What is needed here is an exact repetition of the records below, beginning at the line that has "with army. | |" and stopping after the line that has "army.sc_req_item.no.fulfillment_group | |".
*** Opening of Records for the exercise ***
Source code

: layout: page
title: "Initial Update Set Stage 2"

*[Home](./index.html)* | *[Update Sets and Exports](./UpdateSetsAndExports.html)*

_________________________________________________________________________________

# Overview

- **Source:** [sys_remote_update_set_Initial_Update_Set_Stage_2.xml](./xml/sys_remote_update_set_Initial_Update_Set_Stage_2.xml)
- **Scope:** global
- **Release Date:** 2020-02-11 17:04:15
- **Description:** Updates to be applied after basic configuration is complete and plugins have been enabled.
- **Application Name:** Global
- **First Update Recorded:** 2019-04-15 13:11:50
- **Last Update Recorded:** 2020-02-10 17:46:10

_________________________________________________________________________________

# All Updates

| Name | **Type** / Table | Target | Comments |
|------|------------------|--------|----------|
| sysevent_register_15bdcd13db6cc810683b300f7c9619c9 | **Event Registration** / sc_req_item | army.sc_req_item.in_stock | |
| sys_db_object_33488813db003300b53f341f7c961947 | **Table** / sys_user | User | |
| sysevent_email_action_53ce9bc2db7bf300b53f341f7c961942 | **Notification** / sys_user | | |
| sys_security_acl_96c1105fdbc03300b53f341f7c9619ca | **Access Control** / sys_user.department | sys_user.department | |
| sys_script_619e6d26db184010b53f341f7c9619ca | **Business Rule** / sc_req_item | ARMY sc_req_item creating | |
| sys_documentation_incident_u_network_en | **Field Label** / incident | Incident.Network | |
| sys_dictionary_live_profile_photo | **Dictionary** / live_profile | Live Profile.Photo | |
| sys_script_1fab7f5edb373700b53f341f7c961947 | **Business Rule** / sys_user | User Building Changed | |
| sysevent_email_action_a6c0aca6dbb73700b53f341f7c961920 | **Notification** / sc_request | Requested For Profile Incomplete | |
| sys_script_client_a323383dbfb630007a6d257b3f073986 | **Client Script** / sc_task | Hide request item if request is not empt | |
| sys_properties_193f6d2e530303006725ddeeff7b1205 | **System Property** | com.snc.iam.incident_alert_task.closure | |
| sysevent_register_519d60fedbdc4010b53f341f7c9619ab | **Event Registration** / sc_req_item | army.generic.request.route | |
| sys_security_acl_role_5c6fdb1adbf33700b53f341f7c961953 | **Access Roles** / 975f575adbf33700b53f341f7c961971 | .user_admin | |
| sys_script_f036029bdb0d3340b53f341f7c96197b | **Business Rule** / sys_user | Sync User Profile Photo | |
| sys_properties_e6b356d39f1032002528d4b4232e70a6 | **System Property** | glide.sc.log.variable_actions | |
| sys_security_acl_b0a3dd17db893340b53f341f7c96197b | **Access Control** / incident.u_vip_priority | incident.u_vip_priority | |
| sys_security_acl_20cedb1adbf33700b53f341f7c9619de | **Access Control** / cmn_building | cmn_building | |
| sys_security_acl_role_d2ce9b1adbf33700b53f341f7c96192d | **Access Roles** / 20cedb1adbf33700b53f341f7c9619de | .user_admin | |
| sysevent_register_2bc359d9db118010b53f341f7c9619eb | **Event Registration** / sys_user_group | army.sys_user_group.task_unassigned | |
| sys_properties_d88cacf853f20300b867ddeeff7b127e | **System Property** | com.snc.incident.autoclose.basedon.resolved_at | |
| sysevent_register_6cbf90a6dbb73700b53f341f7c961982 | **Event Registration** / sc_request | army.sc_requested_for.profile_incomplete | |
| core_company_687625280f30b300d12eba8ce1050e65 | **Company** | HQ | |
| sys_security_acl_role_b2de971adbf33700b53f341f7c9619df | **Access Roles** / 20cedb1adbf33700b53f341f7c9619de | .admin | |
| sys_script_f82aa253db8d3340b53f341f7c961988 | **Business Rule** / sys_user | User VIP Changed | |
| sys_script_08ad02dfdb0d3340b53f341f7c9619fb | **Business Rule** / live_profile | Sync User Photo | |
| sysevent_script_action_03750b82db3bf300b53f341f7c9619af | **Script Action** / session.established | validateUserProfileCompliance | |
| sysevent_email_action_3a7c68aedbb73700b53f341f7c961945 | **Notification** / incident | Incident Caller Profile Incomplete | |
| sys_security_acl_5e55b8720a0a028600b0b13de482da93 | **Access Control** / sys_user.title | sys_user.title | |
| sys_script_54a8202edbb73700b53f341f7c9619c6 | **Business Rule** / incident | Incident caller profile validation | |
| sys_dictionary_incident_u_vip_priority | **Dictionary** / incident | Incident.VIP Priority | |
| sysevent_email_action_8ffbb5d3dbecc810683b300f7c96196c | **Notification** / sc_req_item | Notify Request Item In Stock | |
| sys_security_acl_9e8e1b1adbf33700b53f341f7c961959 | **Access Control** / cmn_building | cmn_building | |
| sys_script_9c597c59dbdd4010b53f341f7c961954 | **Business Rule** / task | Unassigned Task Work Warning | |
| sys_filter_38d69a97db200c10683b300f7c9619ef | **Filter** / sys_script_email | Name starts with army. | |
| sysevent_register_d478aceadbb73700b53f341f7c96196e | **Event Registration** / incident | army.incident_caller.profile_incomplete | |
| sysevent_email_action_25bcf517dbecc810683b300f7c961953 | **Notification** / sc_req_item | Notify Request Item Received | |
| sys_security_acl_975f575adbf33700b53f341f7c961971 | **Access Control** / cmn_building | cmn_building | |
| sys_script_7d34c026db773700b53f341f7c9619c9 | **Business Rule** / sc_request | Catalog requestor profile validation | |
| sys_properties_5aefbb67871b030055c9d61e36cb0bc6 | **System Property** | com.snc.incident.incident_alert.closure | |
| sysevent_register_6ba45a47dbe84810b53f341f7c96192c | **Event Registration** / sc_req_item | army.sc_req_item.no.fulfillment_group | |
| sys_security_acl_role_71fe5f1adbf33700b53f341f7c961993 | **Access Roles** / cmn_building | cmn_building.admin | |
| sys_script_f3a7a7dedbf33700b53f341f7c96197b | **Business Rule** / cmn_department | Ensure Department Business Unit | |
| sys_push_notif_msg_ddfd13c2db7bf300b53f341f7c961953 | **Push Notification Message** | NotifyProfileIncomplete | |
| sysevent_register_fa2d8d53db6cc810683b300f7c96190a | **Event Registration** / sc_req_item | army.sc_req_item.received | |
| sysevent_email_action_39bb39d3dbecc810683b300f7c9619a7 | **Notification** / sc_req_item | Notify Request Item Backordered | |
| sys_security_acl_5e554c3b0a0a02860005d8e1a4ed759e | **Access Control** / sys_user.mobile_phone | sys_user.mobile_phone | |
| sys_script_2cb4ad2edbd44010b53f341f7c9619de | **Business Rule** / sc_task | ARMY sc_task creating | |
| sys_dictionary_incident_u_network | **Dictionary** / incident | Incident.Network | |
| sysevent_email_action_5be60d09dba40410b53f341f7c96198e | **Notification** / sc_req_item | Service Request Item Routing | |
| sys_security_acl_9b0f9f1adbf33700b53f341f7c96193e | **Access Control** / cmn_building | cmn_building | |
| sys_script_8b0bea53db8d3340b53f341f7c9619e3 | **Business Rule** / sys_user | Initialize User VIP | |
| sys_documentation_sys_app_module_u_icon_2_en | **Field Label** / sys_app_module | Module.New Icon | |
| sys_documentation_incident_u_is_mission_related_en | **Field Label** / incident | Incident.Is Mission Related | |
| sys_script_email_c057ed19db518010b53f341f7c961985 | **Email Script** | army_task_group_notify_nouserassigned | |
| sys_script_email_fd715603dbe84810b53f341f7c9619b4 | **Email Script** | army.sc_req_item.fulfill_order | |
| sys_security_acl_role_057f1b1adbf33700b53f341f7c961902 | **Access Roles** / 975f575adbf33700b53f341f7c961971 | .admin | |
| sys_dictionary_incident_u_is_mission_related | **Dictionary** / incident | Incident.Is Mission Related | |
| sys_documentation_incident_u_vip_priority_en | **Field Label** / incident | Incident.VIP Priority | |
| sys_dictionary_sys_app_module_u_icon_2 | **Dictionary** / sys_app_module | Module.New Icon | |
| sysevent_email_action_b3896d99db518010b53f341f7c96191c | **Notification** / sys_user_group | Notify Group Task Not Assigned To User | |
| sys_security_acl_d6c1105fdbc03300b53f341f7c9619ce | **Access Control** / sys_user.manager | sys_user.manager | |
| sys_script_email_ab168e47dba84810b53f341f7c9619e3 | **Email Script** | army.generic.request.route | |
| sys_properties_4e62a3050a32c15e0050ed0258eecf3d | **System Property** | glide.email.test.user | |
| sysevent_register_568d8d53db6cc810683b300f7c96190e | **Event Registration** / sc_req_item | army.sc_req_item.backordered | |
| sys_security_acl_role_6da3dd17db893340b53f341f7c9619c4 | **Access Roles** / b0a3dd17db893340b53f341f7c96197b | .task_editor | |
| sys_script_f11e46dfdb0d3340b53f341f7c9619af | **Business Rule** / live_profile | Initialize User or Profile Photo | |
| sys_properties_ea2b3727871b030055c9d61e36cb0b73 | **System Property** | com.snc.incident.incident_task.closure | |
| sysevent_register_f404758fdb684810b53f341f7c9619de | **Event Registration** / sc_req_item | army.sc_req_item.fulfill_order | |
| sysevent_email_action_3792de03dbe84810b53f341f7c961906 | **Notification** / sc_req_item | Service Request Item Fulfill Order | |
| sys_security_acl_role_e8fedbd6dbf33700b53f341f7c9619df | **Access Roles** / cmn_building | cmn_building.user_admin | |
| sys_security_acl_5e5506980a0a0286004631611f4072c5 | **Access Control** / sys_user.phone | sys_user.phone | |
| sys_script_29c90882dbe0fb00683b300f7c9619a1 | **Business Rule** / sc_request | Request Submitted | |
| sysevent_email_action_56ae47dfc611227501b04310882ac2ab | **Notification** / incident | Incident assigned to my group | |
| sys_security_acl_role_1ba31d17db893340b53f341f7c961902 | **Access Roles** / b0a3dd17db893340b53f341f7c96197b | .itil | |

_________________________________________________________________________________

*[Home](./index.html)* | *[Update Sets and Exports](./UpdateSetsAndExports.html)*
*** Close of Records for the exercise ***
Answer box
| sys_filter_38d69a97db200c10683b300f7c9619ef | **Filter** / sys_script_email | Name starts with army. | |
| sysevent_register_d478aceadbb73700b53f341f7c96196e | **Event Registration** / incident | army.incident_caller.profile_incomplete | |
| sysevent_email_action_25bcf517dbecc810683b300f7c961953 | **Notification** / sc_req_item | Notify Request Item Received | |
| sys_security_acl_975f575adbf33700b53f341f7c961971 | **Access Control** / cmn_building | cmn_building | |
| sys_script_7d34c026db773700b53f341f7c9619c9 | **Business Rule** / sc_request | Catalog requestor profile validation | |
| sys_properties_5aefbb67871b030055c9d61e36cb0bc6 | **System Property** | com.snc.incident.incident_alert.closure | |
| sysevent_register_6ba45a47dbe84810b53f341f7c96192c | **Event Registration** / sc_req_item | army.sc_req_item.no.fulfillment_group | |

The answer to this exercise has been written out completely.